I recently found an interest in optimal transport theory for some potential application to my research field in physics and I have been trying to study some basics from the standard reviews by Villani and Santambrogio.
My main questions concern with the dynamical formulation of OT, especially with the fluid mechanics version by Benamou–Brenier $$ \min_{(v,\mu)} \left\{\int_0^1 \int_{\mathcal{M}} |v_t|^2 \text{d}\mu_t, \,\,\, \frac{\partial \mu_t}{\partial t} + \nabla\cdot(\mu_t v_t) = 0\right\}. $$ From here forward let us assume we are working with a quadratic cost and the underlying space is some Riemannian manifold $\mathcal{M}$. Here are some of my questions:
- When discussing the Benamou–Brenier formulation, as I understand it, we are essentially trying to solve for the velocity field $v_t$ and the one-parameter family of measures $\mu_t$ that minimize the total kinetic energy subject to a constraint given by the continuity equation. Furthermore, we impose some boundary conditions on $\mu_0$ and $\mu_1$. The way I understand things is that the optimal transport map $T^t(x)$ is given by the exponential map at $x$ of some convex function $\phi$. I also know that the transport map also induces the curve $\mu_t$ that lives on the space of measures $\mathcal{P}(\mathcal{M})$ with Wasserstein metric. My question then is in regards of the velocity field $v_t$: should I think of it as being the tangent vector to the geodesic on $\mathcal{M}$, or is it a more abstract vector field living on $\mathcal{P}(\mathcal{M})$ and tangent to the curve of $\mu_t$? How should I interpret the continuity equation, then?

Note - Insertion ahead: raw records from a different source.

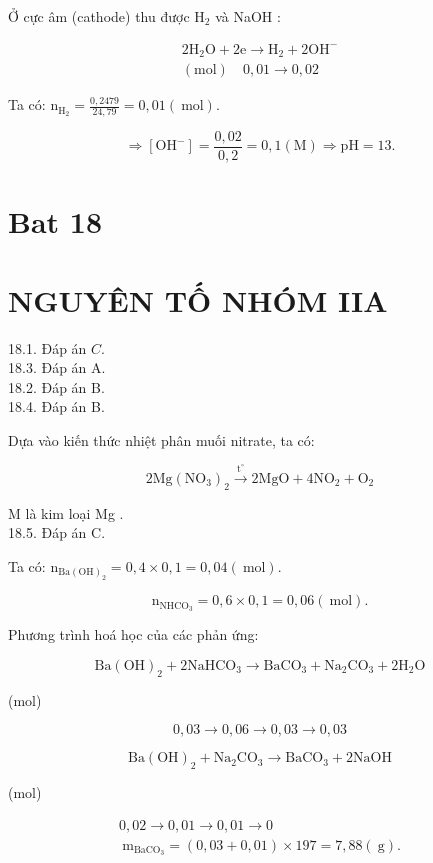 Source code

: \documentclass[10pt]{article}
\begin{document}
Ở cực âm (cathode) thu được $\mathrm{H}_{2}$ và NaOH :

$$
\begin{array}{lr}
2 \mathrm{H}_{2} \mathrm{O}+2 \mathrm{e} \rightarrow \mathrm{H}_{2}+2 \mathrm{OH}^{-} \\
(\mathrm{mol}) \quad 0,01 \rightarrow 0,02
\end{array}
$$

Ta có: $\mathrm{n}_{\mathrm{H}_{2}}=\frac{0,2479}{24,79}=0,01(\mathrm{~mol})$.

$$
\Rightarrow\left[\mathrm{OH}^{-}\right]=\frac{0,02}{0,2}=0,1(\mathrm{M}) \Rightarrow \mathrm{pH}=13 .
$$

\section*{Bat 18}
\section*{NGUYÊN TỐ NHÓM IIA}
18.1. Đáp án $C$.\\
18.3. Đáp án A.\\
18.2. Đáp án B.\\
18.4. Đáp án B.

Dựa vào kiến thức nhiệt phân muối nitrate, ta có:

$$
2 \mathrm{Mg}\left(\mathrm{NO}_{3}\right)_{2} \xrightarrow{\mathrm{t}^{\circ}} 2 \mathrm{MgO}+4 \mathrm{NO}_{2}+\mathrm{O}_{2}
$$

M là kim loại Mg .\\
18.5. Đáp án C.

Ta có: $\mathrm{n}_{\mathrm{Ba}(\mathrm{OH})_{2}}=0,4 \times 0,1=0,04(\mathrm{~mol})$.

$$
\mathrm{n}_{\mathrm{NHCO}_{3}}=0,6 \times 0,1=0,06(\mathrm{~mol}) .
$$

Phương trình hoá học của các phản ứng:

$$
\mathrm{Ba}(\mathrm{OH})_{2}+2 \mathrm{NaHCO}_{3} \rightarrow \mathrm{BaCO}_{3}+\mathrm{Na}_{2} \mathrm{CO}_{3}+2 \mathrm{H}_{2} \mathrm{O}
$$

(mol)

$$
0,03 \rightarrow 0,06 \rightarrow 0,03 \rightarrow 0,03
$$

$$
\mathrm{Ba}(\mathrm{OH})_{2}+\mathrm{Na}_{2} \mathrm{CO}_{3} \rightarrow \mathrm{BaCO}_{3}+2 \mathrm{NaOH}
$$

(mol)

$$
\begin{gathered}
0,02 \rightarrow 0,01 \rightarrow 0,01 \rightarrow 0 \\
\mathrm{~m}_{\mathrm{BaCO}_{3}}=(0,03+0,01) \times 197=7,88(\mathrm{~g}) .
\end{gathered}
$$
\end{document}
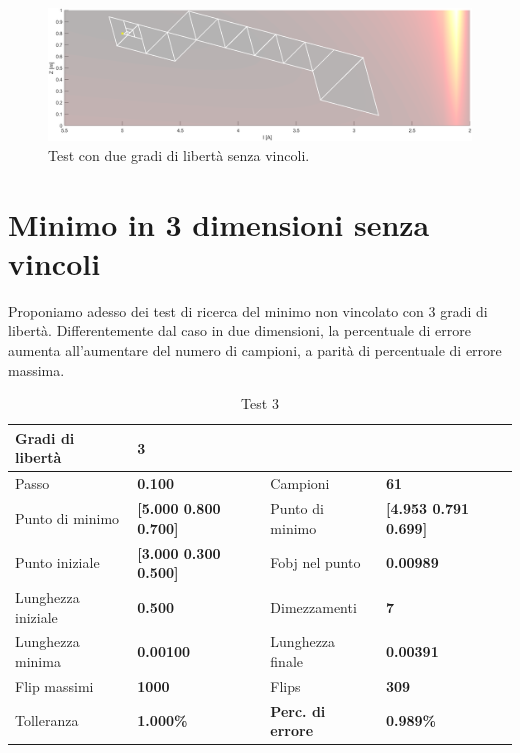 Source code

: \documentclass[a4paper, 11pt]{article}
\begin{document}
\begin{figure}[H]
	\centering
		\includegraphics[width=15cm]{assets/figure10}
		\caption{Test con due gradi di libertà senza vincoli.}
\end{figure}

\section{Minimo in 3 dimensioni senza vincoli}

Proponiamo adesso dei test di ricerca del minimo non vincolato con 3 gradi di
libertà. Differentemente dal caso in due dimensioni, la percentuale di errore
aumenta all'aumentare del numero di campioni, a parità di percentuale di errore massima.

\begin{table}[h]
	\caption{Test 3}
	\begin{center}
	\begin{tabular}{|l|l|l|l|} 
	\hline 
	Gradi di libertà & \textbf{3} &  &  \\ \hline 
	Passo & \textbf{0.100} & Campioni & \textbf{61} \\ \hline 
	Punto di minimo & \textbf{{[}5.000 0.800 0.700{]}} & Punto di minimo & \textbf{{[}4.953 0.791 0.699{]}} \\ \hline 
	Punto iniziale & \textbf{{[}3.000 0.300 0.500{]}} & Fobj nel punto & \textbf{0.00989} \\ \hline 
	Lunghezza iniziale & \textbf{0.500} & Dimezzamenti & \textbf{7} \\ \hline 
	Lunghezza minima & \textbf{0.00100} & Lunghezza finale & \textbf{0.00391} \\ \hline
	Flip massimi & \textbf{1000} & Flips & \textbf{309} \\ \hline 
	Tolleranza & \textbf{1.000\%} & \textbf{Perc. di errore} & \textbf{0.989\%} \\ \hline 
	\end{tabular}
	\end{center}
	\end{table}
\end{document}
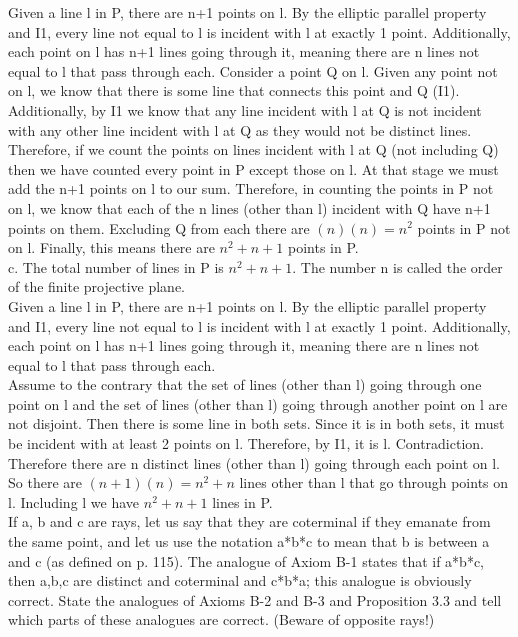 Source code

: \documentclass[12pt,letterpaper]{article}
\newcommand{\prob}[1]{\newpage\noindent {\bf #1}}
\begin{document}
Given a line l in P, there are n+1 points on l.  By the elliptic parallel property and I1, every line not equal to l is incident with l at exactly 1 point.  Additionally, each point on l has n+1 lines going through it, meaning there are n lines not equal to l that pass through each.  Consider a point Q on l. Given any point not on l, we know that there is some line that connects this point and Q (I1).  Additionally, by I1 we know that any line incident with l at Q is not incident with any other line incident with l at Q as they would not be distinct lines.  Therefore, if we count the points on lines incident with l at Q (not including Q) then we have counted every point in P except those on l.  At that stage we must add the n+1 points on l to our sum.  Therefore, in counting the points in P not on l, we know that each of the n lines (other than l) incident with Q have n+1 points on them.  Excluding Q from each there are $(n)(n) = n^2$ points in P not on l.  Finally, this means there are $n^2 + n + 1$ points in P.\\


c. The total number of lines in P is $n^2 + n + 1$.  The number n is called the order of the finite projective plane.\\

Given a line l in P, there are n+1 points on l.  By the elliptic parallel property and I1, every line not equal to l is incident with l at exactly 1 point.  Additionally, each point on l has n+1 lines going through it, meaning there are n lines not equal to l that pass through each.  \\

Assume to the contrary that the set of lines (other than l) going through one point on l and the set of lines (other than l) going through another point on l are not disjoint.  Then there is some line in both sets.  Since it is in both sets, it must be incident with at least 2 points on l.  Therefore, by I1, it is l.  Contradiction.  Therefore there are n distinct lines (other than l) going through each point on l.  So there are $(n+1)(n) = n^2 + n$ lines other than l that go through points on l.  Including l we have $n^2 + n+ 1$ lines in P.\\




\prob{14}  If a, b and c are rays, let us say that they are coterminal if they emanate from the same point, and let us use the notation a*b*c to mean that b is between a and c (as defined on p. 115).  The analogue of Axiom B-1 states that if a*b*c, then a,b,c are distinct and coterminal and c*b*a;  this analogue is obviously correct.  State the analogues of Axioms B-2 and B-3 and Proposition 3.3 and tell which parts of these analogues are correct.  (Beware of opposite rays!)\\
\end{document}
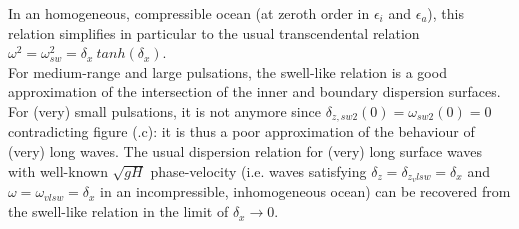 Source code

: \documentclass[a4paper,11pt]{article}
\begin{document}
In an homogeneous, compressible ocean (at zeroth order in $\epsilon_i$ and $\epsilon_a$), this relation simplifies in particular to the usual transcendental relation $\omega^2=\omega_{sw}^2 = \delta_x\ tanh(\delta_x)$.\\
For medium-range and large pulsations, the swell-like relation is a good approximation of the intersection of the inner and boundary dispersion surfaces. For (very) small pulsations, it is not anymore since $\delta_{z,sw2}(0)=\omega_{sw2}(0)=0$ contradicting figure (.c): it is thus a poor approximation of the behaviour of (very) long waves.
The usual dispersion relation for (very) long surface waves with well-known $\sqrt{g H}$ phase-velocity (i.e. waves satisfying $\delta_z=\delta_{z_vlsw}=\delta_x$ and $\omega=\omega_{vlsw}=\delta_x$ in an incompressible, inhomogeneous ocean) can be recovered from the swell-like relation in the limit of $\delta_x\longrightarrow 0$. \\

\end{document}
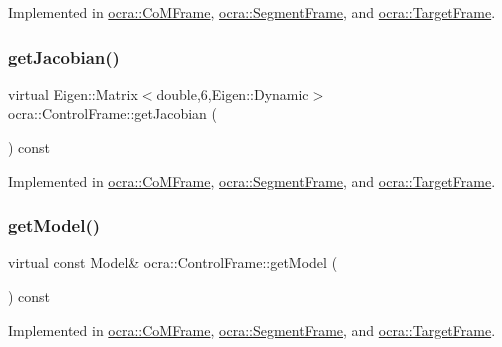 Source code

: Implemented in \hyperlink{classocra_1_1CoMFrame_a9e59ca65720c553da5c75f484544829c}{ocra\+::\+Co\+M\+Frame}, \hyperlink{classocra_1_1SegmentFrame_aa8f7f9544b59da591d94ac8e6a8a9e5d}{ocra\+::\+Segment\+Frame}, and \hyperlink{classocra_1_1TargetFrame_ab38d91f0d2f90b102259ec155a8a1245}{ocra\+::\+Target\+Frame}.

\hypertarget{classocra_1_1ControlFrame_a14e0b855979be5dbd360314f25191e77}{}\label{classocra_1_1ControlFrame_a14e0b855979be5dbd360314f25191e77} 
\subsubsection{\texorpdfstring{get\+Jacobian()}{getJacobian()}}
{\footnotesize\ttfamily virtual Eigen\+::\+Matrix$<$double,6,Eigen\+::\+Dynamic$>$ ocra\+::\+Control\+Frame\+::get\+Jacobian (\begin{DoxyParamCaption}{ }\end{DoxyParamCaption}) const\hspace{0.3cm}{\ttfamily [pure virtual]}}



Implemented in \hyperlink{classocra_1_1CoMFrame_ab24f3400af3e8eb2a12d6597ff8a7a31}{ocra\+::\+Co\+M\+Frame}, \hyperlink{classocra_1_1SegmentFrame_a1ece38dd51a3331dfe3de7911ad9291e}{ocra\+::\+Segment\+Frame}, and \hyperlink{classocra_1_1TargetFrame_a94d2746633b7112afae754370a3a3e1f}{ocra\+::\+Target\+Frame}.

\hypertarget{classocra_1_1ControlFrame_ab8a1e5e3d96d7524112b4c88bf0bc5ee}{}\label{classocra_1_1ControlFrame_ab8a1e5e3d96d7524112b4c88bf0bc5ee} 
\subsubsection{\texorpdfstring{get\+Model()}{getModel()}}
{\footnotesize\ttfamily virtual const Model\& ocra\+::\+Control\+Frame\+::get\+Model (\begin{DoxyParamCaption}{ }\end{DoxyParamCaption}) const\hspace{0.3cm}{\ttfamily [pure virtual]}}



Implemented in \hyperlink{classocra_1_1CoMFrame_afc280df9814e7eb2cf62f017f7bbfc2e}{ocra\+::\+Co\+M\+Frame}, \hyperlink{classocra_1_1SegmentFrame_a3a14b77753ad98507db9968b33c582e4}{ocra\+::\+Segment\+Frame}, and \hyperlink{classocra_1_1TargetFrame_acfd238567f0cfb9e6107cd17103ec6ea}{ocra\+::\+Target\+Frame}.

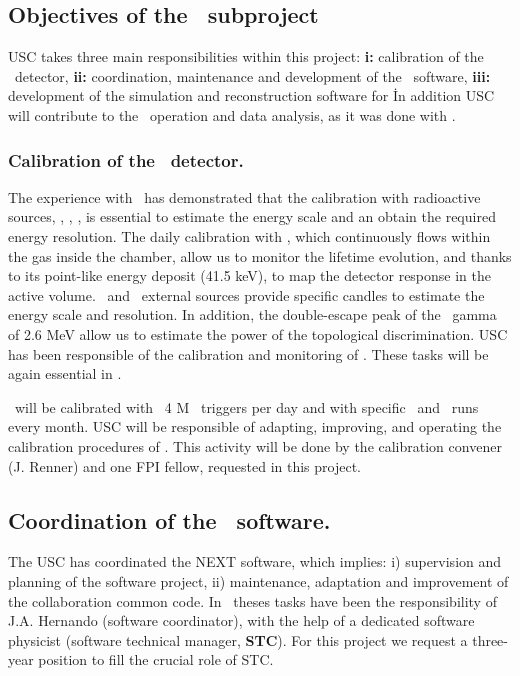 \subsection{Objectives of the \sUSC\ subproject}
\label{sec.obj.usc}

\indent


USC takes three main responsibilities within this project: {\bf i:} calibration of the \Next\ detector, {\bf ii:} coordination, maintenance and development of the \Next\ software, {\bf iii:} development of the simulation and reconstruction software for \HDEMO\. In addition USC will contribute to the \Next\ operation and data analysis, as it was done with \NEW.

\subsubsection{Calibration of the \Next\ detector.}

The experience with \NEW\ has demonstrated that the calibration with radioactive sources, \KR, \CS, \TL, is essential to estimate the energy scale and an obtain the required energy resolution. The daily calibration with \KR, which continuously flows within the gas inside the chamber, allow us to monitor the lifetime evolution, and thanks to its point-like energy deposit (41.5 keV), to map the detector response in the active volume. \CS\ and \TL\ external sources  provide specific candles to estimate the energy scale and resolution. In addition, the double-escape peak of the \TL\ gamma of 2.6 MeV allow us to estimate the power of the topological discrimination. USC has been responsible of the calibration and monitoring of \NEW. These tasks will be again essential in \Next. 

\Next\ will be calibrated with ~4 M \KR\ triggers per day and with specific \CS\ and \TL\ runs every month. USC will be responsible of adapting, improving, and operating the calibration procedures of \Next. This activity will be done by the calibration convener (J. Renner) and one FPI fellow, requested in this project. 

\subsection{Coordination of the \Next\ software.}

The USC has coordinated the NEXT software, which implies: i) supervision and planning of the software project, ii) maintenance, adaptation and improvement of the collaboration common code. In \NEW\ theses tasks have been the responsibility of J.A. Hernando (software coordinator), with the help of a dedicated software physicist (software technical manager, {\bf STC}). For this project we request a three-year position to fill the crucial role of STC.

In regards of the Kantorovich potential $\phi$ that generates the optimal transport map -- how is this object found exactly? It should obey an Hamilton-Jacobi equation of some sort, correct?
Finally, in the formulation of the problem, instead of setting $\mu_0$ and $\mu_1$ as given, could we replace that with some Cauchy initial conditions given by $\mu_0$ and the initial vector $v_0$?
Hope the questions are clear, and again, I apologize for some potential sloppiness!